The recommended management of oral ivermectin at 200 mcg/Kg body weight, followed a week later by topical benzyl benzoate appear to have provided symptomatic relief after almost 3 months and numerous intervention attempts. The cost in time, resources and various interventions during this period are no doubt significant and address a key concern associated with NTDs [6,14,18]. The preventative measure of cleaning out his wardrobe and beddings plus housing may have provided crucial disruption of a self-re-infection cycle [6,11-13]. Although the eventual responsive treatment supported by the microscopy findings strongly suggest a case of scabies, the preliminary diagnosis of dermatosis due to peptic ulcer disease was equally supported by a positive ELISA as well as a sustained elevation of serum CRP and marked eosinophilia.

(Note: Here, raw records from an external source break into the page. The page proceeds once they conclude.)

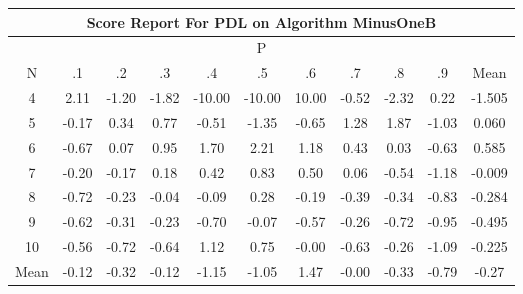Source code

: \documentclass[11pt,a4paper]{report}
\begin{document}
\begin{longtable}{ | c || c | c | c | c | c | c | c | c | c || c |}
\hline
\multicolumn{11}{|c|}{ Score Report For PDL on Algorithm MinusOneB} \\
\hline
\multicolumn{11}{|c|}{ P } \\
\hline
N & .1 & .2 & .3 & .4 & .5 & .6 & .7 & .8 & .9 & Mean\\
 \hline
 \hline
 \endhead
  4 &  \cellcolor[HTML]{C7C7FF} 2.11 &  \cellcolor[HTML]{FFDFDF} -1.20 &  \cellcolor[HTML]{FFCFCF} -1.82 &  \cellcolor[HTML]{FF0000} -10.00 &  \cellcolor[HTML]{FF0000} -10.00 &  \cellcolor[HTML]{0808FF} 10.00 &  \cellcolor[HTML]{FFEFEF} -0.52 &  \cellcolor[HTML]{FFC7C7} -2.32 &  \cellcolor[HTML]{F7F7FF} 0.22 & -1.505 \\
  5 &  \cellcolor[HTML]{FFF7F7} -0.17 &  \cellcolor[HTML]{F7F7FF} 0.34 &  \cellcolor[HTML]{EFEFFF} 0.77 &  \cellcolor[HTML]{FFEFEF} -0.51 &  \cellcolor[HTML]{FFDFDF} -1.35 &  \cellcolor[HTML]{FFEFEF} -0.65 &  \cellcolor[HTML]{DFDFFF} 1.28 &  \cellcolor[HTML]{CFCFFF} 1.87 &  \cellcolor[HTML]{FFE7E7} -1.03 & 0.060 \\
  6 &  \cellcolor[HTML]{FFEFEF} -0.67 &  \cellcolor[HTML]{FFFFFF} 0.07 &  \cellcolor[HTML]{E7E7FF} 0.95 &  \cellcolor[HTML]{D7D7FF} 1.70 &  \cellcolor[HTML]{C7C7FF} 2.21 &  \cellcolor[HTML]{DFDFFF} 1.18 &  \cellcolor[HTML]{F7F7FF} 0.43 &  \cellcolor[HTML]{FFFFFF} 0.03 &  \cellcolor[HTML]{FFEFEF} -0.63 & 0.585 \\
  7 &  \cellcolor[HTML]{FFF7F7} -0.20 &  \cellcolor[HTML]{FFF7F7} -0.17 &  \cellcolor[HTML]{F7F7FF} 0.18 &  \cellcolor[HTML]{F7F7FF} 0.42 &  \cellcolor[HTML]{E7E7FF} 0.83 &  \cellcolor[HTML]{EFEFFF} 0.50 &  \cellcolor[HTML]{FFFFFF} 0.06 &  \cellcolor[HTML]{FFEFEF} -0.54 &  \cellcolor[HTML]{FFDFDF} -1.18 & -0.009 \\
  8 &  \cellcolor[HTML]{FFEFEF} -0.72 &  \cellcolor[HTML]{FFF7F7} -0.23 &  \cellcolor[HTML]{FFFFFF} -0.04 &  \cellcolor[HTML]{FFFFFF} -0.09 &  \cellcolor[HTML]{F7F7FF} 0.28 &  \cellcolor[HTML]{FFF7F7} -0.19 &  \cellcolor[HTML]{FFF7F7} -0.39 &  \cellcolor[HTML]{FFF7F7} -0.34 &  \cellcolor[HTML]{FFE7E7} -0.83 & -0.284 \\
  9 &  \cellcolor[HTML]{FFEFEF} -0.62 &  \cellcolor[HTML]{FFF7F7} -0.31 &  \cellcolor[HTML]{FFF7F7} -0.23 &  \cellcolor[HTML]{FFEFEF} -0.70 &  \cellcolor[HTML]{FFFFFF} -0.07 &  \cellcolor[HTML]{FFEFEF} -0.57 &  \cellcolor[HTML]{FFF7F7} -0.26 &  \cellcolor[HTML]{FFEFEF} -0.72 &  \cellcolor[HTML]{FFE7E7} -0.95 & -0.495 \\
  10 &  \cellcolor[HTML]{FFEFEF} -0.56 &  \cellcolor[HTML]{FFEFEF} -0.72 &  \cellcolor[HTML]{FFEFEF} -0.64 &  \cellcolor[HTML]{DFDFFF} 1.12 &  \cellcolor[HTML]{EFEFFF} 0.75 &  \cellcolor[HTML]{FFFFFF} -0.00 &  \cellcolor[HTML]{FFEFEF} -0.63 &  \cellcolor[HTML]{FFF7F7} -0.26 &  \cellcolor[HTML]{FFE7E7} -1.09 & -0.225 \\
 \hline
 \hline
Mean &  \cellcolor[HTML]{FFFFFF} -0.12 &  \cellcolor[HTML]{FFF7F7} -0.32 &  \cellcolor[HTML]{FFFFFF} -0.12 &  \cellcolor[HTML]{FFDFDF} -1.15 &  \cellcolor[HTML]{FFE7E7} -1.05 &  \cellcolor[HTML]{D7D7FF} 1.47 &  \cellcolor[HTML]{FFFFFF} -0.00 &  \cellcolor[HTML]{FFF7F7} -0.33 &  \cellcolor[HTML]{FFEFEF} -0.79 &  \cellcolor[HTML]{FFF7F7} -0.27
\end{longtable}
\end{document}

This case proved particularly challenging and confirmatory diagnosis was only achieved towards convalescence. It is enlightening as a possible differential for healthcare workers with atypical presentation of nosocomial scabies. A complicated case presentation may have masked the clinical picture and delayed early suspicion and management of scabies.


Written informed consent was obtained from the patient for publication of this case study and any accompanying images.

Competing Interest

The authors have no competing interests to declare.